GIBBONS, Chief Judge, and WEIS and SLOVITER, Circuit Judges.
Michael R. Monkelis appeals from a summary judgment in favor of his former employer, Mobay Chemical. His complaint alleges federal jurisdiction based on alleged violations of 29 U.S.C. § 1140, and pendent state law claims. The district court, applying a borrowed six year state law statute of limitations, concluded that Monkelis' federal law claim was time barred, and declined to exercise pendent jurisdiction over the state law claims.

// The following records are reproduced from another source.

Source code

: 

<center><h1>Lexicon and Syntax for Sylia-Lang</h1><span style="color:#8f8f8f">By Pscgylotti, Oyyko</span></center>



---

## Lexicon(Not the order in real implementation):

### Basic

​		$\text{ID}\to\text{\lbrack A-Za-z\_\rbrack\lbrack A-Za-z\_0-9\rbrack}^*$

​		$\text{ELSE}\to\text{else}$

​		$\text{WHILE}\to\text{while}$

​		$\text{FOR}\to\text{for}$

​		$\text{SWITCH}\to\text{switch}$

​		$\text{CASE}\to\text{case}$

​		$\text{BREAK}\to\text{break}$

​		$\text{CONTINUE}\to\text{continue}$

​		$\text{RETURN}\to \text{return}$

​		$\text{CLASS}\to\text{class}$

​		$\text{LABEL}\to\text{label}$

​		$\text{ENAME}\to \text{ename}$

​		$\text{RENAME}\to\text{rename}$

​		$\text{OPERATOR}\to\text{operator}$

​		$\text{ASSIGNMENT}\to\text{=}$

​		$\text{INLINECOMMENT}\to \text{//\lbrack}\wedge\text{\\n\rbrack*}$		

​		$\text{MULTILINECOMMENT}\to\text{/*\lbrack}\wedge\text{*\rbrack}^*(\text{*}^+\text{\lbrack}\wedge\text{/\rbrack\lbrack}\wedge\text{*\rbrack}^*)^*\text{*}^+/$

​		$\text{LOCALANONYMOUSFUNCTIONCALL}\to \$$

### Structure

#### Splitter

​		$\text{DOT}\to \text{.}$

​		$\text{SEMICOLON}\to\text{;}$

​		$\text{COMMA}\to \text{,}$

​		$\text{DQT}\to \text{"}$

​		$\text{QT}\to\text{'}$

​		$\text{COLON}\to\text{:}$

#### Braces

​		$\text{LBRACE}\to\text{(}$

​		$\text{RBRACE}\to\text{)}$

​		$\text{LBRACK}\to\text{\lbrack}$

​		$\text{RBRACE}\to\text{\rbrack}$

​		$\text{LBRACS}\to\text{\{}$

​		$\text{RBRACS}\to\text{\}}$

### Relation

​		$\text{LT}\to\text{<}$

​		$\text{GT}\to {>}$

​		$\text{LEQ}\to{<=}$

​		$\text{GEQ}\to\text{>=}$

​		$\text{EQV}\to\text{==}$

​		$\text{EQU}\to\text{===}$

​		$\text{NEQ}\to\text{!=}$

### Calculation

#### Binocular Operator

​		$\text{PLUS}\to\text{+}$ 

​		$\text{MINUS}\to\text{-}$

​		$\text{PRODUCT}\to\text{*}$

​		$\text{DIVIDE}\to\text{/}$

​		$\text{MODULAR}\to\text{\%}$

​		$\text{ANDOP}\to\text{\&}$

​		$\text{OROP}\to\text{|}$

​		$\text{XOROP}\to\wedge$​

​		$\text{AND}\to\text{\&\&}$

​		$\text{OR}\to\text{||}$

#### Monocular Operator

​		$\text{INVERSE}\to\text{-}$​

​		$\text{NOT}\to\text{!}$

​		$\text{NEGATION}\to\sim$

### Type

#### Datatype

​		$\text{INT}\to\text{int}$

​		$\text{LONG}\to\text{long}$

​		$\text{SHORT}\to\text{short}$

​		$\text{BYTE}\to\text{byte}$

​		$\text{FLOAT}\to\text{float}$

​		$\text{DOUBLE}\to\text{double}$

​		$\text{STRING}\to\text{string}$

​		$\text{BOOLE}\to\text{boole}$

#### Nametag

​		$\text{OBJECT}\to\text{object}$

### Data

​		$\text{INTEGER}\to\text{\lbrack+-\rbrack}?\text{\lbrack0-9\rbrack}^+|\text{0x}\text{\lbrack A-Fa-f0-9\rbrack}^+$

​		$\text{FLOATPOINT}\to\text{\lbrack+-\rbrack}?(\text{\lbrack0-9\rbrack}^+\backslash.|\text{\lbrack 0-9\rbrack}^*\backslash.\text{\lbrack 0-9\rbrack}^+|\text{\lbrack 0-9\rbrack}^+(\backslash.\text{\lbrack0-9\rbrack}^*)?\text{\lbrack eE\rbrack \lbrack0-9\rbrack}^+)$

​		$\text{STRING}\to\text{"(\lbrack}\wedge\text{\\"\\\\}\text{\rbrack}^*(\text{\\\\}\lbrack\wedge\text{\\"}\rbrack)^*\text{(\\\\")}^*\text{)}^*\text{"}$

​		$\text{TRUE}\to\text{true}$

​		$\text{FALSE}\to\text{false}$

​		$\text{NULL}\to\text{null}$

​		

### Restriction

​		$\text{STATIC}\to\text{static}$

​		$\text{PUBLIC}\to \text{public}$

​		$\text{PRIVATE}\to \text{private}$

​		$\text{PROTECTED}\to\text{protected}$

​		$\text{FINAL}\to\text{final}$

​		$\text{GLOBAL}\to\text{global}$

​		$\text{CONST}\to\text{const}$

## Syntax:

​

Monkelis contends the trial court erred in holding that his complaint was untimely. The last day of his employment was April 11, 1980. His complaint was filed on Monday, April 14, 1986. We conclude that, contrary to plaintiffs' contention the statute of limitations expires on the anniversary date of the event, not the day following. In determining the final date of the limitations period, we follow the method of calculation used in Fed. Rule Civ. P. 6(a) at least in nondiversity cases. See Lawson v. Conyers Chrysler, Plymouth, 600 F.2d 465 (5th Cir. 1979); Bledsoe v. HUD, 398 F. Supp. 315, 320 (E.D. Pa. 1975), Wright & Miller, Red. Practice & Procedure § 1163. Assuming, without deciding, that a six year limitation period applies, the statute in this case expired on Friday, April 11, 1986. Thus, it avails the plaintiffs nothing to exclude Saturday and Sunday, April 12 and 13 as permitted by Fed. R. Civ. P. 6(a). Monday, April 14, the day on which the complaint was filed was still one calculable day late. Thus we agree that the action was time barred. Monkelis relying on Bonham v. Dresser Industries, Inc., 569 F.2d 187 (3d Cir.), cert. denied, 439 U.S. 821, 58 L. Ed. 2d 113, 99 S. Ct. 87 (1978), urges that the statute of limitations was tolled until April 28, 1980, when Mobay finally notified him that his request for reconsideration of the termination had been denied. Bonham lends no support. The termination on April 11, 1980 was final and unequivocal. See Delaware State College v. Ricks, 449 U.S. 250, 66 L. Ed. 2d 431, 101 S. Ct. 498 (1980).
Since we hold that the district court did not err in granting summary judgment on statute of limitation grounds there is no need to address Mobay's alternative ground for affirmance, the judgment preclusion effect of a Pennsylvania State Court judgment in Mobay's favor.